Shazz Preston

No. 7 – Indiana Hoosiers
- Position: Wide receiver
- Class: Senior

Personal information
- Born: October 20, 2003 (age 22)
- Listed height: 6 ft 0 in (1.83 m)
- Listed weight: 205 lb (93 kg)

Career information
- High school: St. James (St. James, Louisiana)
- College: Alabama (2022–2023); Tulane (2024–2025); Indiana (2026–present);
- Stats at ESPN

= Shazz Preston =

American football receiver (born 2003)

Shazz Preston (born October 20, 2003) is an American college football wide receiver for the Indiana Hoosiers.

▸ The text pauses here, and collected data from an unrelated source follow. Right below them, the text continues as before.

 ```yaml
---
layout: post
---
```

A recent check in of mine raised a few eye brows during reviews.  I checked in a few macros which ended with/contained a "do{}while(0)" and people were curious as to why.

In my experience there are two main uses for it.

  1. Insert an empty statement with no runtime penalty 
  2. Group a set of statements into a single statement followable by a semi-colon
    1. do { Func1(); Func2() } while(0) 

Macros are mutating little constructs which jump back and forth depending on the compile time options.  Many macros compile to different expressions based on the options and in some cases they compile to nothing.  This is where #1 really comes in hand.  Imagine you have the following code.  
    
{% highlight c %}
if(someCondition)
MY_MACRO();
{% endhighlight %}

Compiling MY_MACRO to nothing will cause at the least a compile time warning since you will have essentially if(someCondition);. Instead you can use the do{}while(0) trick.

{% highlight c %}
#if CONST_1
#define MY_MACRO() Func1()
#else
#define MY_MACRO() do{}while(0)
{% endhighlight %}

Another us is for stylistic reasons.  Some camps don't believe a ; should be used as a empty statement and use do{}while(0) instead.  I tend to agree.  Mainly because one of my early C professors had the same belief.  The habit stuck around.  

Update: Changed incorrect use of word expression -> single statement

He previously played for the Alabama Crimson Tide and Tulane Green Wave.

==Early life==
Preston attended St. James High School in Saint James, Louisiana. He competed in football, basketball, and track and field while in high school. Preston was ranked by ESPN as the No. 16 recruit in college football's class of 2022 and the No. 3 receiver. He committed to the Alabama Crimson Tide.

==College career==
Preston enrolled at the University of Alabama in May 2022. On January 2, 2024, he announced that he would be entering the transfer portal. On January 15, Preston announced that he would transfer to Tulane. On December 26, 2025, he announced that he would enter the transfer portal for the second time.